Appendix 1 instructions.

(a) Appendix 1 is the form on which a utility reports its Contract System Costs, Contract System Loads, and other necessary data for the calculation of ASC. Appendix 1 is an electronic template consisting of seven schedules and several supporting files that must be completed by the utility in accordance with these instructions and the provisions of the endnotes following the schedules.

(b) Appendix 1 filings must be accompanied by an attestation statement Start Printed Page 60114of the Chief Financial Officer of the utility or other responsible official who possesses the financial and accounting knowledge necessary to complete the attestation statement.

(c) The primary source of data for the investor-owned utilities' Appendix 1 filings is the utility's prior year Form 1 filing with the Commission. Any items not applicable to the utility must be identified.

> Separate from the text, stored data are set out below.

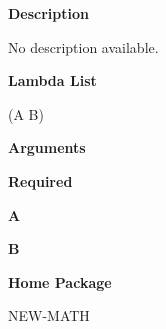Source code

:  
{\bf Description}

No description available.

 
{\bf Lambda List}

(A B)

 
{\bf Arguments}


\beginhang
{\bf Required}\hspace{2em}
 
{\bf A}


 
{\bf B}


 
\endhang
 
{\bf Home Package}

NEW-MATH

(d) For consumer-owned utilities that do not follow the Commission's Uniform System of Accounts, filings must include reconciliation between utility accounts and the items allowed as Contract System Costs. In addition, the cost-of-service report must be reviewed by an independent accounting or consulting firm. The cost-of-service report must be accompanied by a report from an independent accounting firm or consulting firm that outlines the review work that was performed in preparing the cost-of-service report along with an assurance statement that the information contained in the cost-of-service report is presented fairly in all material respects.

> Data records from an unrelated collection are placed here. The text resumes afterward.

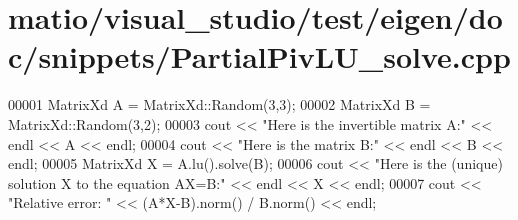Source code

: \hypertarget{matio_2visual__studio_2test_2eigen_2doc_2snippets_2_partial_piv_l_u__solve_8cpp_source}{}\section{matio/visual\+\_\+studio/test/eigen/doc/snippets/\+Partial\+Piv\+L\+U\+\_\+solve.cpp}
\label{matio_2visual__studio_2test_2eigen_2doc_2snippets_2_partial_piv_l_u__solve_8cpp_source}

\begin{DoxyCode}
00001 MatrixXd A = MatrixXd::Random(3,3);
00002 MatrixXd B = MatrixXd::Random(3,2);
00003 cout << \textcolor{stringliteral}{"Here is the invertible matrix A:"} << endl << A << endl;
00004 cout << \textcolor{stringliteral}{"Here is the matrix B:"} << endl << B << endl;
00005 MatrixXd X = A.lu().solve(B);
00006 cout << \textcolor{stringliteral}{"Here is the (unique) solution X to the equation AX=B:"} << endl << X << endl;
00007 cout << \textcolor{stringliteral}{"Relative error: "} << (A*X-B).norm() / B.norm() << endl;
\end{DoxyCode}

(e) The Appendix 1 template is available electronically at http://www.bpa.gov/​corporate/​finance/​ascm/​, or its successor site. The primary schedules are:

(1) Schedule 1: Plant Investment/Rate Base

(2) Schedule 1A: Cash Working Capital

(3) Schedule 2: Capital Structure and Rate of Return

(4) Schedule 3: Expenses

(5) Schedule 3A: Taxes

(6) Schedule 3B: Other Included Items

(7) Schedule 4: Average System Cost

(f) The filing utility must reference and attach work papers, documentation, and other required information that supports costs and loads, including details of allocation and functionalization. All references to the Commission's Accounts are the Commission's Uniform System of Accounts as of July 1, 2006, or as amended by subsequent Commission actions. The costs includable in the attached schedules are those includable by reason of the definitions in the Commission's Accounts. If the Commission's Accounts are later revised or renumbered, any changes will be incorporated into Appendix 1 by reference, except to the extent Bonneville determines that a particular change results in a change in the type of costs allowable for Residential Exchange Program purposes. In that event, Bonneville will address the changes, including escalation rules, in its review process for the following Exchange Period.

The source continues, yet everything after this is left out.